Using the entries below, write out the line with "我们首先来点到就是红帽公司，红帽这个right hard这个LINUX，这个系统叫做全称叫做red hat", the line with "hat enterprise linux取代这个首字母RHELL。", and every line in between, exactly as each is written.

[Extracted records — start]

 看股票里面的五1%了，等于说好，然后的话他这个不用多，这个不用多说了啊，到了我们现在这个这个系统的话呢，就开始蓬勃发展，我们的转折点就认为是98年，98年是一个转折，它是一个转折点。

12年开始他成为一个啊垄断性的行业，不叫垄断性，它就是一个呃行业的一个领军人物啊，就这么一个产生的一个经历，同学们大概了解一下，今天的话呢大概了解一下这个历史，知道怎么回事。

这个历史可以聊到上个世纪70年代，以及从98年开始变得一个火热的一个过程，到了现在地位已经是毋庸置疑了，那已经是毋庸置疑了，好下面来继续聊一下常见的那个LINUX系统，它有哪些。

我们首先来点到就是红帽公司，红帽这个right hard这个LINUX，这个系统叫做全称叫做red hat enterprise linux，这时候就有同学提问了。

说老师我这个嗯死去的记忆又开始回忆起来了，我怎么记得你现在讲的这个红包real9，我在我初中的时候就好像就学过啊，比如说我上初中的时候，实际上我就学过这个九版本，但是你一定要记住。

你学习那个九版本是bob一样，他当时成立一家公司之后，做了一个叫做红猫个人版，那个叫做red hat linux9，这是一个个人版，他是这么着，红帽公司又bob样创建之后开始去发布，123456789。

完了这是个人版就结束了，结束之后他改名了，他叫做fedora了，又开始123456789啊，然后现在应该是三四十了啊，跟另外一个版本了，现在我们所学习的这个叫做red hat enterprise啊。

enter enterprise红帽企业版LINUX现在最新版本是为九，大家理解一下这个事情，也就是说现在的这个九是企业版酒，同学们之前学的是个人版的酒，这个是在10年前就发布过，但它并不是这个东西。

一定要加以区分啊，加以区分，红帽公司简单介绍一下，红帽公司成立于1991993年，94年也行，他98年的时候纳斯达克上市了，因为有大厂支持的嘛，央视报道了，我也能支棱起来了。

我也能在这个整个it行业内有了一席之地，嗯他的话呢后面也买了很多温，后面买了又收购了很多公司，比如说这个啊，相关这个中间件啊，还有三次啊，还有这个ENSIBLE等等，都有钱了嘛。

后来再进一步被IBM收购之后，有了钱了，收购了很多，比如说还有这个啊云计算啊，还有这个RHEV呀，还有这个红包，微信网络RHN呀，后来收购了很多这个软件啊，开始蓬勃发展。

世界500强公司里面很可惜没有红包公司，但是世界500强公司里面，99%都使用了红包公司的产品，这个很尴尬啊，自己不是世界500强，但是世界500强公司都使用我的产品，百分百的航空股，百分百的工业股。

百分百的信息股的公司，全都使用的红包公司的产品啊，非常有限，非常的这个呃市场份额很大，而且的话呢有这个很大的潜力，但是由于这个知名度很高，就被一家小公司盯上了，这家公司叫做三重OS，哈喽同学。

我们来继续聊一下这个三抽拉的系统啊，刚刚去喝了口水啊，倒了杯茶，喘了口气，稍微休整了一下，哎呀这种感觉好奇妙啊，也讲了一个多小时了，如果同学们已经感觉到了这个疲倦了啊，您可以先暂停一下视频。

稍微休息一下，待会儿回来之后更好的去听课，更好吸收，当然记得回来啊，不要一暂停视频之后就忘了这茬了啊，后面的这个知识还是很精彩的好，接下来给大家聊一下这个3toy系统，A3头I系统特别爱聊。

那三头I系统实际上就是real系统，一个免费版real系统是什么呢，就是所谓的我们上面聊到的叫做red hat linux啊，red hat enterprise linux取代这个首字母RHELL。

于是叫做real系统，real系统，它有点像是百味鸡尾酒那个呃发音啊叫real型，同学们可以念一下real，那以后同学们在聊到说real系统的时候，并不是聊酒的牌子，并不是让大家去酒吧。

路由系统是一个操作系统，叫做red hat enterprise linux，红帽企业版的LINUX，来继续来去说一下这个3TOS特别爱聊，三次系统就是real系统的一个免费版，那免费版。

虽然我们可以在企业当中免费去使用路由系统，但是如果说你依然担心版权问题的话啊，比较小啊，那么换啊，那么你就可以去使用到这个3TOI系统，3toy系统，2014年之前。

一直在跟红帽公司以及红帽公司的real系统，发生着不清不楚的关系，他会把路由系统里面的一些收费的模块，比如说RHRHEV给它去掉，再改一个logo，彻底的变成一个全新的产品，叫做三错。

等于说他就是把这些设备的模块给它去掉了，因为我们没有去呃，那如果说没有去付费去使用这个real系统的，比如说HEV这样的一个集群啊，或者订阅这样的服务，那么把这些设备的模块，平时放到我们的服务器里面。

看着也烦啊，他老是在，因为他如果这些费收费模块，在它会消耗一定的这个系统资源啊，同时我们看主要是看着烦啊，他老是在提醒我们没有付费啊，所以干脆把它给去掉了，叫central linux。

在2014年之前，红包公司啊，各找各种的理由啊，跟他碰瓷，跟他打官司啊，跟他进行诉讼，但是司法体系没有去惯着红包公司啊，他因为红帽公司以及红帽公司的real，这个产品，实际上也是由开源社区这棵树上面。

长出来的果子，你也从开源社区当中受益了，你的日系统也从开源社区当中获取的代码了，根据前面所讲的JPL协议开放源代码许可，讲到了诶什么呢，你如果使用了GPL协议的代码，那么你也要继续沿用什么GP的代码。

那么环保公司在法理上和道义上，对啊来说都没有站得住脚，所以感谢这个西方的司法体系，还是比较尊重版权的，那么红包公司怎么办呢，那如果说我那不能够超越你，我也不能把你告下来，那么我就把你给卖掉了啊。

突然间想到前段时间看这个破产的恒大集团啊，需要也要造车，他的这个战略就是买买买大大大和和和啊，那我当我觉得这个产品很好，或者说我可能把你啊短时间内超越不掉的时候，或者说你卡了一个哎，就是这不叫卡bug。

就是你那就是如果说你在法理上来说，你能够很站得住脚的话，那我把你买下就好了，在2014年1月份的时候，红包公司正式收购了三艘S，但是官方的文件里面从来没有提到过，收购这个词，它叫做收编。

[Extracted records — finish]

Written response:
我们首先来点到就是红帽公司，红帽这个right hard这个LINUX，这个系统叫做全称叫做red hat enterprise linux，这时候就有同学提问了。

说老师我这个嗯死去的记忆又开始回忆起来了，我怎么记得你现在讲的这个红包real9，我在我初中的时候就好像就学过啊，比如说我上初中的时候，实际上我就学过这个九版本，但是你一定要记住。

你学习那个九版本是bob一样，他当时成立一家公司之后，做了一个叫做红猫个人版，那个叫做red hat linux9，这是一个个人版，他是这么着，红帽公司又bob样创建之后开始去发布，123456789。

完了这是个人版就结束了，结束之后他改名了，他叫做fedora了，又开始123456789啊，然后现在应该是三四十了啊，跟另外一个版本了，现在我们所学习的这个叫做red hat enterprise啊。

enter enterprise红帽企业版LINUX现在最新版本是为九，大家理解一下这个事情，也就是说现在的这个九是企业版酒，同学们之前学的是个人版的酒，这个是在10年前就发布过，但它并不是这个东西。

一定要加以区分啊，加以区分，红帽公司简单介绍一下，红帽公司成立于1991993年，94年也行，他98年的时候纳斯达克上市了，因为有大厂支持的嘛，央视报道了，我也能支棱起来了。

我也能在这个整个it行业内有了一席之地，嗯他的话呢后面也买了很多温，后面买了又收购了很多公司，比如说这个啊，相关这个中间件啊，还有三次啊，还有这个ENSIBLE等等，都有钱了嘛。

后来再进一步被IBM收购之后，有了钱了，收购了很多，比如说还有这个啊云计算啊，还有这个RHEV呀，还有这个红包，微信网络RHN呀，后来收购了很多这个软件啊，开始蓬勃发展。

世界500强公司里面很可惜没有红包公司，但是世界500强公司里面，99%都使用了红包公司的产品，这个很尴尬啊，自己不是世界500强，但是世界500强公司都使用我的产品，百分百的航空股，百分百的工业股。

百分百的信息股的公司，全都使用的红包公司的产品啊，非常有限，非常的这个呃市场份额很大，而且的话呢有这个很大的潜力，但是由于这个知名度很高，就被一家小公司盯上了，这家公司叫做三重OS，哈喽同学。

我们来继续聊一下这个三抽拉的系统啊，刚刚去喝了口水啊，倒了杯茶，喘了口气，稍微休整了一下，哎呀这种感觉好奇妙啊，也讲了一个多小时了，如果同学们已经感觉到了这个疲倦了啊，您可以先暂停一下视频。

稍微休息一下，待会儿回来之后更好的去听课，更好吸收，当然记得回来啊，不要一暂停视频之后就忘了这茬了啊，后面的这个知识还是很精彩的好，接下来给大家聊一下这个3toy系统，A3头I系统特别爱聊。

那三头I系统实际上就是real系统，一个免费版real系统是什么呢，就是所谓的我们上面聊到的叫做red hat linux啊，red hat enterprise linux取代这个首字母RHELL。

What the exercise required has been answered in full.